Poppies remain where men no longer exist, rising as grave stones from the mud, marking the places where each hero fell. Each scarlet head swaying in gentle salute amidst the gusts of gun fire and swarms of shells. Flames intensify the deep scarlet addiction of the poppies, blood red painting spatters of destroyed hope across a landscape of grey.
Final letters are blown into the air like snowflakes, purity against a backdrop of hell, all undelivered and received only by the battle field. Post marks to loved ones who will never know the truth in a bombardment of lies and uncertainty.
Back in his small room, behind his eyes, the tears burn his soul until he can no longer hold them against his heart. Each tear falls and splashes the candle, sending sparks throughout the room.
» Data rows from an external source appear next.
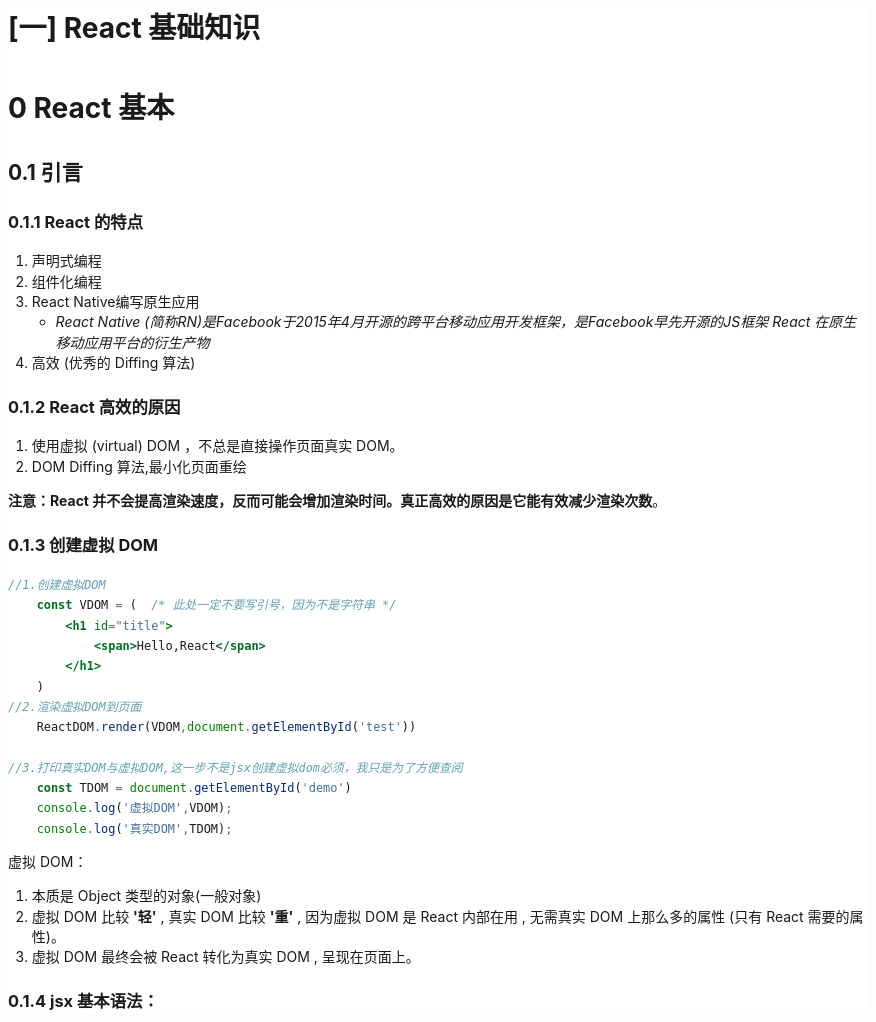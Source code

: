 # [一] React 基础知识

# 0 React 基本

## 0.1 引言

### 0.1.1 React 的特点

1. 声明式编程
2. 组件化编程
3. React Native编写原生应用 
   -  *React Native (简称RN)是Facebook于2015年4月开源的跨平台移动应用开发框架，是Facebook早先开源的JS框架 React 在原生移动应用平台的衍生产物*
4. 高效 (优秀的 Diffing 算法)



### 0.1.2 React 高效的原因

1. 使用虚拟 (virtual) DOM ，不总是直接操作页面真实 DOM。
2. DOM Diffing 算法,最小化页面重绘

**注意：React 并不会提高渲染速度，反而可能会增加渲染时间。真正高效的原因是它能有效减少渲染次数**。



### 0.1.3 创建虚拟 DOM

```jsx
//1.创建虚拟DOM
	const VDOM = (  /* 此处一定不要写引号，因为不是字符串 */
    	<h1 id="title">
		    <span>Hello,React</span>
		</h1>
	)
//2.渲染虚拟DOM到页面
	ReactDOM.render(VDOM,document.getElementById('test'))

//3.打印真实DOM与虚拟DOM,这一步不是jsx创建虚拟dom必须，我只是为了方便查阅
	const TDOM = document.getElementById('demo')
    console.log('虚拟DOM',VDOM);
	console.log('真实DOM',TDOM);
```

虚拟 DOM：

1. 本质是 Object 类型的对象(一般对象)
2. 虚拟 DOM 比较 **'轻'**  , 真实 DOM 比较 **'重'** , 因为虚拟 DOM 是 React 内部在用 , 无需真实 DOM 上那么多的属性 (只有 React 需要的属性)。
3. 虚拟 DOM 最终会被 React 转化为真实 DOM , 呈现在页面上。



### 0.1.4 jsx 基本语法：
The single glow of hope ignites many more, each one lit for one soul lost, marking passions which burn and never die. With a shiver he can feel his soul pulling away from him and fighting to be free.
The last hero in a line of many, who will light his candle when his fate rushes to greet him?
Slowly, he feels himself being led away from his room, from his dreams and as if walking on air he sees once again the smiling faces of his comrades and feels himself drawn to them, knowing that he won’t be able to turn back.
In a blazon of memories he feels himself falling.
The candle at his side flickers gently before slowly fading away to nothing.